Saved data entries
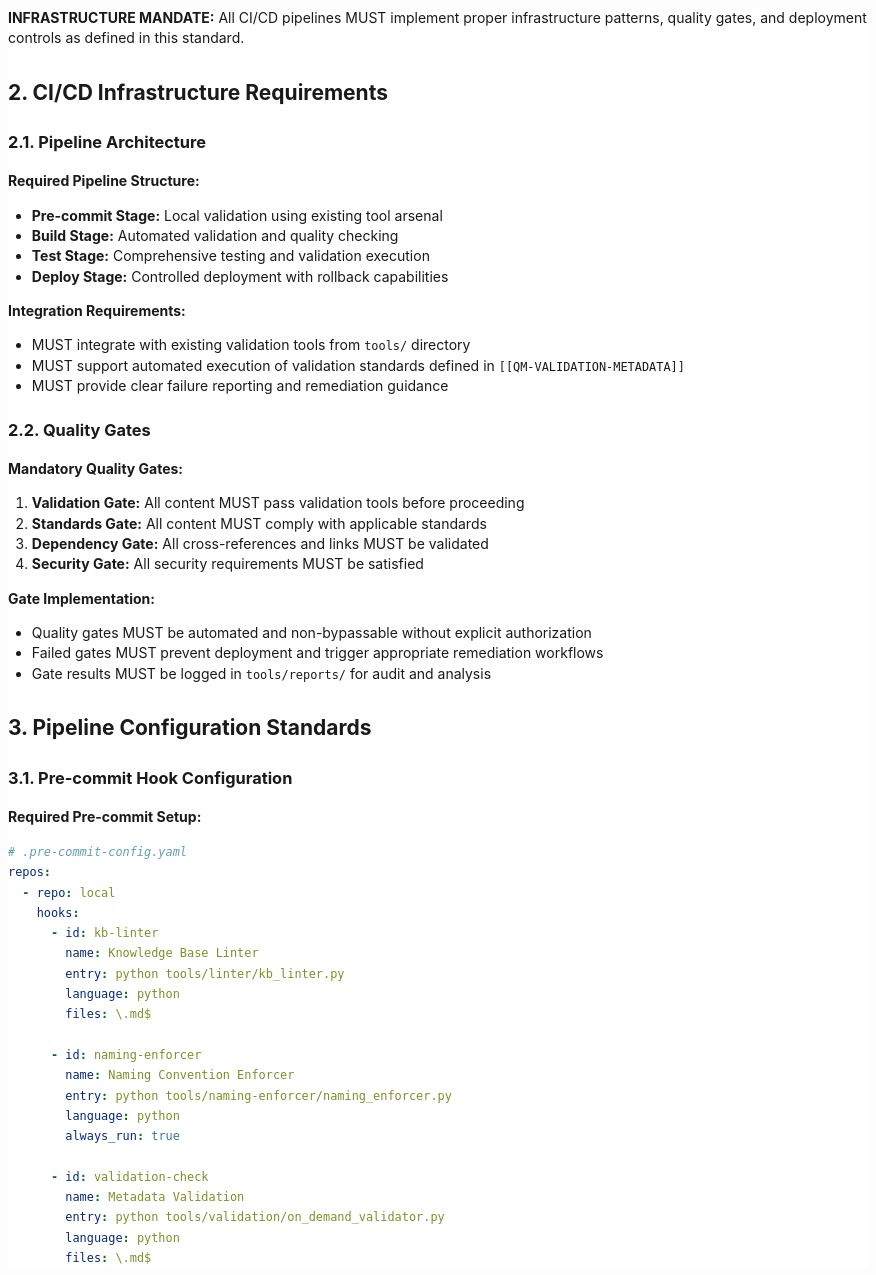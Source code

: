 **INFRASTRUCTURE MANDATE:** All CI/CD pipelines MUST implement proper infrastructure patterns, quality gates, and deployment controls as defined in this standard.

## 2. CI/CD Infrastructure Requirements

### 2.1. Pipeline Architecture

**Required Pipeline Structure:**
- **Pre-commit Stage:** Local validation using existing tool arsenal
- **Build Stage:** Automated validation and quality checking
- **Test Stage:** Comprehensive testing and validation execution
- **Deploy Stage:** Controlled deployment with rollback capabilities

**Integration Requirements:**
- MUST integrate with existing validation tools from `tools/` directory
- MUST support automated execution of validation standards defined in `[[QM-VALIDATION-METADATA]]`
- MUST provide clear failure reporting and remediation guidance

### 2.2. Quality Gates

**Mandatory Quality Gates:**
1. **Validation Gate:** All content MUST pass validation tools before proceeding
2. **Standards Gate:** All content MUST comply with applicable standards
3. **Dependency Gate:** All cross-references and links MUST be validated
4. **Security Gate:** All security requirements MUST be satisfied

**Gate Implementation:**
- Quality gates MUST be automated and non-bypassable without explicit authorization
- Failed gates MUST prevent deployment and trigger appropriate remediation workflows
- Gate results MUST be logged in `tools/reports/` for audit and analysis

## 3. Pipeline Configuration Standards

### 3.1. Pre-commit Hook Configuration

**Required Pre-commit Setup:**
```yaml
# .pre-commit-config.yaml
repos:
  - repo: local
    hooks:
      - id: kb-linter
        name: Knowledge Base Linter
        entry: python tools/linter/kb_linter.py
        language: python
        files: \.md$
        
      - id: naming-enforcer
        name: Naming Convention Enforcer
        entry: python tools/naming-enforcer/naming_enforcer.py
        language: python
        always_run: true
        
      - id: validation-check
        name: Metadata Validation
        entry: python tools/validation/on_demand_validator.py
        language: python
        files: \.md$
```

==

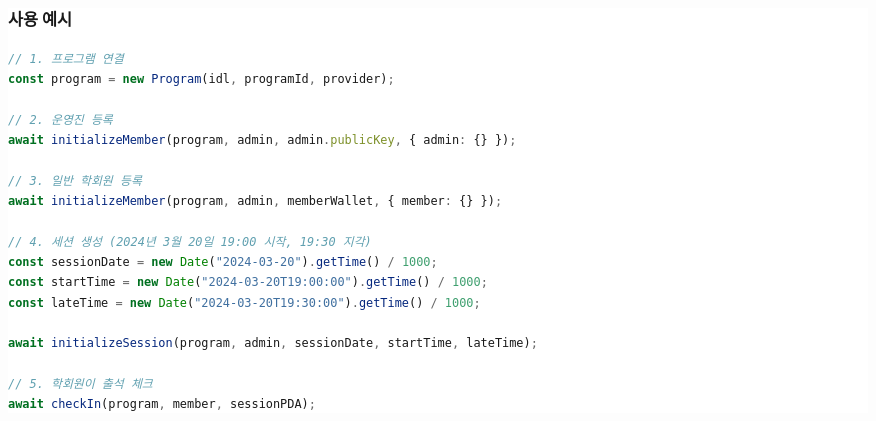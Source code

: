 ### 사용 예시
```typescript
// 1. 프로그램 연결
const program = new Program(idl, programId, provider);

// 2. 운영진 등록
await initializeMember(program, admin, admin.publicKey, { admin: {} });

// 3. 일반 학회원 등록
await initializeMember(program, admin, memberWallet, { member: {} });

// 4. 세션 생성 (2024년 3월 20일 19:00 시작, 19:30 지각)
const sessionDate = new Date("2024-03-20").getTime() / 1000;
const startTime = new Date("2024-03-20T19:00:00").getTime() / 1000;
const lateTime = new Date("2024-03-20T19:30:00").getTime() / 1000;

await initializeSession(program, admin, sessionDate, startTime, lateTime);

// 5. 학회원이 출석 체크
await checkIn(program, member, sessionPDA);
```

==

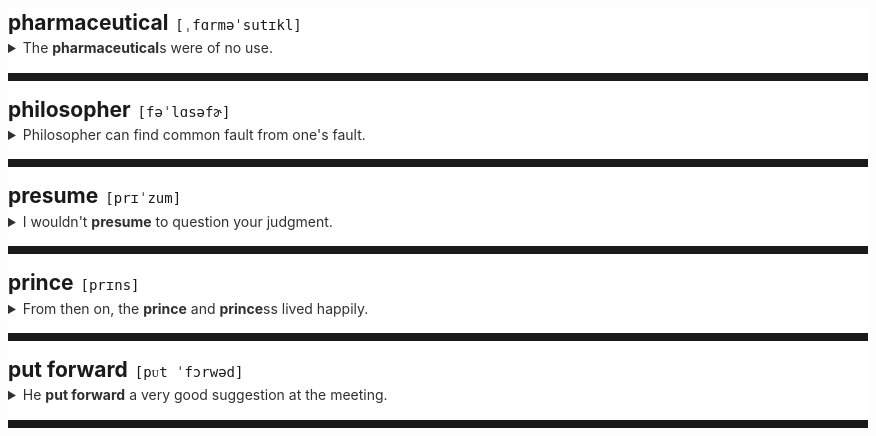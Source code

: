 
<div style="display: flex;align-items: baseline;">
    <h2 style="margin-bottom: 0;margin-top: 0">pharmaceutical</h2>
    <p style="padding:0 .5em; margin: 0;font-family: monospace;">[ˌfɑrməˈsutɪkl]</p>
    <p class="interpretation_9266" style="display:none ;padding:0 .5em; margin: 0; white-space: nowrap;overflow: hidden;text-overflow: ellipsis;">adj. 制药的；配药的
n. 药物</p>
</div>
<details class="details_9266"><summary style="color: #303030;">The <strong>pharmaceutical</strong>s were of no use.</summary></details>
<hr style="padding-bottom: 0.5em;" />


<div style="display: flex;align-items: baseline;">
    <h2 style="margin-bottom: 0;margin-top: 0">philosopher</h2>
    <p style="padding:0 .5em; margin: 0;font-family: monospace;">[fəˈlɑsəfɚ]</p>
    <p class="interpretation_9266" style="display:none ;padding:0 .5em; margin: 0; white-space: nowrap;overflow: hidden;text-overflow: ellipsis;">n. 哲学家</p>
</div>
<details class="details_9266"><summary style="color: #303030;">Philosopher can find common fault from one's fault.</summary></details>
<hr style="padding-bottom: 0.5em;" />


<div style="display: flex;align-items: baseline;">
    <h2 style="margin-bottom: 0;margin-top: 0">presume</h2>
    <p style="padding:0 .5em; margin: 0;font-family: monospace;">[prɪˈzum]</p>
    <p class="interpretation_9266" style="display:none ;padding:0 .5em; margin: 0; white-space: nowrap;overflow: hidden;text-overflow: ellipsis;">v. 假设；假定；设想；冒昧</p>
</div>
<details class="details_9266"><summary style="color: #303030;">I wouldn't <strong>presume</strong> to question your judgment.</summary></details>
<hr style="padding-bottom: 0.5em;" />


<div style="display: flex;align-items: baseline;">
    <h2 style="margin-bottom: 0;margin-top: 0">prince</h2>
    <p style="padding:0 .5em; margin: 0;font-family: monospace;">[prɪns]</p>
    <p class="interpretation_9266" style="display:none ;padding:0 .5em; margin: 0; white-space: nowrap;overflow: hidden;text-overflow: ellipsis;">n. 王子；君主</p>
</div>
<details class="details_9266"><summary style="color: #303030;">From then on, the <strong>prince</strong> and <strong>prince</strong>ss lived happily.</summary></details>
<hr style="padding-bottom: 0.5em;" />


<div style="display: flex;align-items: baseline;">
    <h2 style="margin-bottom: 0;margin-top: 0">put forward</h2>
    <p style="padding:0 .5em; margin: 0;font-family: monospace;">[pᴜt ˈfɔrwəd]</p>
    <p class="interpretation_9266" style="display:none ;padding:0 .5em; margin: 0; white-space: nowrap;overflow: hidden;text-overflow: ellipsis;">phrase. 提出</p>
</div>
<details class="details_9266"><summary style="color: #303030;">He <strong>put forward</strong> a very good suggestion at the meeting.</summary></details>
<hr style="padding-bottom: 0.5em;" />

Work instruction
Locate and copy each line in the data above that includes the word "lateTime".

Exercise output
const lateTime = new Date("2024-03-20T19:30:00").getTime() / 1000;
await initializeSession(program, admin, sessionDate, startTime, lateTime);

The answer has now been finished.